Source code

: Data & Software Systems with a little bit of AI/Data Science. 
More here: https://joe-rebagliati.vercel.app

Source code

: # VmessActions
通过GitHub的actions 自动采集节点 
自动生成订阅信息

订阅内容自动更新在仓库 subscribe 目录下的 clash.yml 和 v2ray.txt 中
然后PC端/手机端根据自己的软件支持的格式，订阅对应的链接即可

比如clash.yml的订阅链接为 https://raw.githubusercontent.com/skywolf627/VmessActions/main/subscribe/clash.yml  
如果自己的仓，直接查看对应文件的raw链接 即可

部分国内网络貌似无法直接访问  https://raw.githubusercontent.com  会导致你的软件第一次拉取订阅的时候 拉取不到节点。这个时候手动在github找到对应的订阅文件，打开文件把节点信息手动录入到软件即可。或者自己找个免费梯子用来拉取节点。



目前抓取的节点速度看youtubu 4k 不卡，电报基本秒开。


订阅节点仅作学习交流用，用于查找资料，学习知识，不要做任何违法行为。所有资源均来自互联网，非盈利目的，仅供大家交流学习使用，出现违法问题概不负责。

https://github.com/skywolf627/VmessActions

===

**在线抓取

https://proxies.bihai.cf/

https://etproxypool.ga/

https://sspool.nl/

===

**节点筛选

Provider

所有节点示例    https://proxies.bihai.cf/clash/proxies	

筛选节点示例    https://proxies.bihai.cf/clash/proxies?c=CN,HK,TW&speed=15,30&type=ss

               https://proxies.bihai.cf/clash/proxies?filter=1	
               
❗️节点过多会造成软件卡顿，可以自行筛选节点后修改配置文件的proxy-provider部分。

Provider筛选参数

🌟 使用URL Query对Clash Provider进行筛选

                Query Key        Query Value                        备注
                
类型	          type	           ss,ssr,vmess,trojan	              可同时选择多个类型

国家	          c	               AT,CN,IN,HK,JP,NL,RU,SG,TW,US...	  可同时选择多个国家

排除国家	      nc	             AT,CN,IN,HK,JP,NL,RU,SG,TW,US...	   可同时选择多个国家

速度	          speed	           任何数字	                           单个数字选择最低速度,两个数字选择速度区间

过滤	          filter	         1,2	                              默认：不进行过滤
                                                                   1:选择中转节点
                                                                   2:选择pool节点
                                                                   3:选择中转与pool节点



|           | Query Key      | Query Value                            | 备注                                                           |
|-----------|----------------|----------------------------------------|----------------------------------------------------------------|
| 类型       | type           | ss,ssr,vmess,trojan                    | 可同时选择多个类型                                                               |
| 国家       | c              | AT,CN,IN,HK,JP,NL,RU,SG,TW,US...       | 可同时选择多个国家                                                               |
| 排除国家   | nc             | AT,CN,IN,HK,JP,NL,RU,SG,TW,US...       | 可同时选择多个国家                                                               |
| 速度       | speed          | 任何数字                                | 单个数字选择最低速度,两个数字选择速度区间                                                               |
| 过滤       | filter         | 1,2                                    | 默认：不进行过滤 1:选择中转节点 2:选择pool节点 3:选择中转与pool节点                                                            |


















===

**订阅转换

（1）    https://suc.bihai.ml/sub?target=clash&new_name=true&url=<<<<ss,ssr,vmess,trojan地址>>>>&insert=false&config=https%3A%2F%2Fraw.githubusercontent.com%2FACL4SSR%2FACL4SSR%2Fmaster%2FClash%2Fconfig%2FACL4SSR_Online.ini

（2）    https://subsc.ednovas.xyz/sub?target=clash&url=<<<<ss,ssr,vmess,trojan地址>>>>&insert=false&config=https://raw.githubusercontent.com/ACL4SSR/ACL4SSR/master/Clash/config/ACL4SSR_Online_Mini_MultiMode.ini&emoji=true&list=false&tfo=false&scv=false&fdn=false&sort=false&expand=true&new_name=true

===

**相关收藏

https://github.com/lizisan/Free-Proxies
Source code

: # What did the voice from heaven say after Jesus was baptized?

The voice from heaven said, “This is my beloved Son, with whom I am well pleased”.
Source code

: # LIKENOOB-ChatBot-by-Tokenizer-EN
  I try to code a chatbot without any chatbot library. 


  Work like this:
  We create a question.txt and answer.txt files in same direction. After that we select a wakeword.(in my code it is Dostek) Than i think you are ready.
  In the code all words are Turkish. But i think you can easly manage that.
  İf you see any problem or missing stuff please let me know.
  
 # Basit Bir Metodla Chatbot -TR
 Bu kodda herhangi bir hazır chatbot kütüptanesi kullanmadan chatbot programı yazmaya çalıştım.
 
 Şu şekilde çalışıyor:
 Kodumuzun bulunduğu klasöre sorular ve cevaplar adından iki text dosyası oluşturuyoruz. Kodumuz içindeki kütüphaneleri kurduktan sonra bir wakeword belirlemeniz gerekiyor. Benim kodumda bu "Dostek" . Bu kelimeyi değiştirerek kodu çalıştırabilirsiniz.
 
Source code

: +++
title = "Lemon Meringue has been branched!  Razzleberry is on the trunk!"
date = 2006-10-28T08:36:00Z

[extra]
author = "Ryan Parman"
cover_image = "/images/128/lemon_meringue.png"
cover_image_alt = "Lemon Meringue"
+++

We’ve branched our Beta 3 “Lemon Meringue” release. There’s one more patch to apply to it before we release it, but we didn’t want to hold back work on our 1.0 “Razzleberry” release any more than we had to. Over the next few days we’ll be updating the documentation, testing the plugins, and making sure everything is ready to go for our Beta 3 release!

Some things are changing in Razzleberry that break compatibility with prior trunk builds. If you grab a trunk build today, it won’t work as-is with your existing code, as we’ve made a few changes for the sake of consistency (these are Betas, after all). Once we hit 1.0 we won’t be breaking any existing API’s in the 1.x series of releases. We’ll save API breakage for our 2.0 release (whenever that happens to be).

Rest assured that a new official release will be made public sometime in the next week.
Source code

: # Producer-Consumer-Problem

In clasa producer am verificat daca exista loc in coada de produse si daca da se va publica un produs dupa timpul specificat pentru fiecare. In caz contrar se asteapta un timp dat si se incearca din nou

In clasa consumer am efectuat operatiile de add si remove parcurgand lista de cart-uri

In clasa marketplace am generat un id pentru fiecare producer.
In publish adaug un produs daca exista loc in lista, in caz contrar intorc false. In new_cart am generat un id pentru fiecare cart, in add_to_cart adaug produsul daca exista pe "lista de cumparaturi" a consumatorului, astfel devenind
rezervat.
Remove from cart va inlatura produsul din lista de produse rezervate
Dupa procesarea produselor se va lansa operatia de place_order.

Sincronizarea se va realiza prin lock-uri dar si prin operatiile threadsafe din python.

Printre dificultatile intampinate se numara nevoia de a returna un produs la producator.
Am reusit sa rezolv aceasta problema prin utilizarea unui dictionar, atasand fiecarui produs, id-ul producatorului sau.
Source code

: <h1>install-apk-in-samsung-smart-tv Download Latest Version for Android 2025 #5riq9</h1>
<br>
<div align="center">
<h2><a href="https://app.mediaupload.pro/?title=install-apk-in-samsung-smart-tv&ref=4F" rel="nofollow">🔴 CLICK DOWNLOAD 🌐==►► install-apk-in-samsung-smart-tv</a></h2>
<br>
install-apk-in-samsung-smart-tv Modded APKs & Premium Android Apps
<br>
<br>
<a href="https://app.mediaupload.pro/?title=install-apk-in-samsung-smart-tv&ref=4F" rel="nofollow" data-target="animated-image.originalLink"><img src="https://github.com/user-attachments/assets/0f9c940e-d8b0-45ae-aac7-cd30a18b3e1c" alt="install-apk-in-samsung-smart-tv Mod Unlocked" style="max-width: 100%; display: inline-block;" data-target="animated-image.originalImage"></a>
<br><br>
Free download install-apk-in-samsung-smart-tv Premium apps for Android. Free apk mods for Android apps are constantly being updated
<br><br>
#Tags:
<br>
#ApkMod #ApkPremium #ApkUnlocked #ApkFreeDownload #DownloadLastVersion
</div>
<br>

- **Exercise description**: In the listing above, find the line with "In clasa consumer" and the line with "Printre dificultatile intampinate", then print exactly those two lines and every line between them, and nothing more.

- **Solution to this problem**:
In clasa consumer am efectuat operatiile de add si remove parcurgand lista de cart-uri

In clasa marketplace am generat un id pentru fiecare producer.
In publish adaug un produs daca exista loc in lista, in caz contrar intorc false. In new_cart am generat un id pentru fiecare cart, in add_to_cart adaug produsul daca exista pe "lista de cumparaturi" a consumatorului, astfel devenind
rezervat.
Remove from cart va inlatura produsul din lista de produse rezervate
Dupa procesarea produselor se va lansa operatia de place_order.

Sincronizarea se va realiza prin lock-uri dar si prin operatiile threadsafe din python.

Printre dificultatile intampinate se numara nevoia de a returna un produs la producator.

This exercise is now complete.